▶ Your objective: Output the run of lines that opens with the first line of the material below and closes with the line containing "Como encontrar os", both included, and drop the pictures.

** Task material follows **

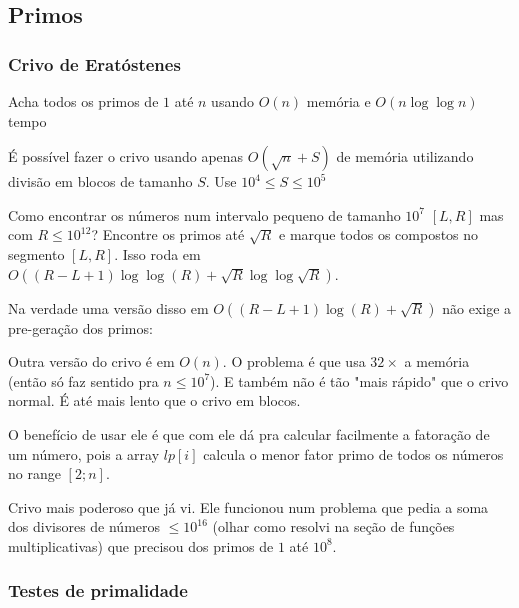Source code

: \subsection{Primos}

\subsubsection{Crivo de Eratóstenes}

Acha todos os primos de $1$ até $n$ usando $O(n)$ memória e $O(n \log \log n)$ tempo


É possível fazer o crivo usando apenas $O(\sqrt{n}+S)$ de memória utilizando divisão em blocos de tamanho $S$. Use $10^4 \leq S \leq 10^5$


Como encontrar os números num intervalo pequeno de tamanho $10^7$ $[L, R]$ mas com $R \leq 10^{12}$? Encontre os primos até $\sqrt{R}$ e marque todos os compostos no segmento $[L, R]$. Isso roda em $O((R-L+1) \log \log(R) + \sqrt{R} \log \log \sqrt{R})$.


Na verdade uma versão disso em $O((R-L+1)\log(R) + \sqrt{R})$ não exige a pre-geração dos primos:


Outra versão do crivo é em $O(n)$. O problema é que usa $32 \times$ a memória (então só faz sentido pra $n \leq 10^7$). E também não é tão "mais rápido" que o crivo normal. É até mais lento que o crivo em blocos.

O benefício de usar ele é que com ele dá pra calcular facilmente a fatoração de um número, pois a array $lp[i]$ calcula o menor fator primo de todos os números no range $[2; n]$.


Crivo mais poderoso que já vi. Ele funcionou num problema que pedia a soma dos divisores de números $\leq 10^{16}$ (olhar como resolvi na seção de funções multiplicativas) que precisou dos primos de $1$ até $10^8$.


\subsubsection{Testes de primalidade}

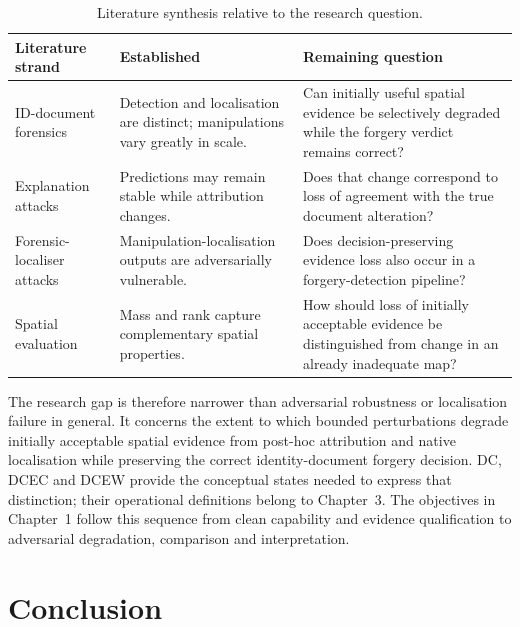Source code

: \begin{table}[htbp]
\centering
\small
\renewcommand{\arraystretch}{1.12}
\caption{Literature synthesis relative to the research question.}
\label{tab:lr-gap}
\begin{tabularx}{\textwidth}{@{}
>{\raggedright\arraybackslash}p{}
>{\raggedright\arraybackslash}X
>{\raggedright\arraybackslash}X@{}}
\toprule
Literature strand & Established & Remaining question \\
\midrule
ID-document forensics
\citep{korshunov2025fantasyid,korshunov2025deepid}
&
Detection and localisation are distinct; manipulations vary greatly in scale.
&
Can initially useful spatial evidence be selectively degraded while the forgery verdict remains correct?
\\

Explanation attacks
\citep{ghorbani2019fragile,dombrowski2019explanations}
&
Predictions may remain stable while attribution changes.
&
Does that change correspond to loss of agreement with the true document alteration?
\\

Forensic-localiser attacks
\citep{cao2024transferable,shao2024documentrobustness}
&
Manipulation-localisation outputs are adversarially vulnerable.
&
Does decision-preserving evidence loss also occur in a forgery-detection pipeline?
\\

Spatial evaluation
\citep{wang2020scorecam,arras2022clevrxai}
&
Mass and rank capture complementary spatial properties.
&
How should loss of initially acceptable evidence be distinguished from change in an already inadequate map?
\\
\bottomrule
\end{tabularx}
\end{table}

The research gap is therefore narrower than adversarial robustness or localisation failure in general. It concerns the extent to which bounded perturbations degrade initially acceptable spatial evidence from post-hoc attribution and native localisation while preserving the correct identity-document forgery decision. DC, DCEC and DCEW provide the conceptual states needed to express that distinction; their operational definitions belong to Chapter~3. The objectives in Chapter~1 follow this sequence from clean capability and evidence qualification to adversarial degradation, comparison and interpretation.


\section{Conclusion}
\label{sec:lr-conclusion}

** End of Task material **

▶ Output of the exercise:
Source code

: \subsection{Primos}

\subsubsection{Crivo de Eratóstenes}

Acha todos os primos de $1$ até $n$ usando $O(n)$ memória e $O(n \log \log n)$ tempo


É possível fazer o crivo usando apenas $O(\sqrt{n}+S)$ de memória utilizando divisão em blocos de tamanho $S$. Use $10^4 \leq S \leq 10^5$


Como encontrar os números num intervalo pequeno de tamanho $10^7$ $[L, R]$ mas com $R \leq 10^{12}$? Encontre os primos até $\sqrt{R}$ e marque todos os compostos no segmento $[L, R]$. Isso roda em $O((R-L+1) \log \log(R) + \sqrt{R} \log \log \sqrt{R})$.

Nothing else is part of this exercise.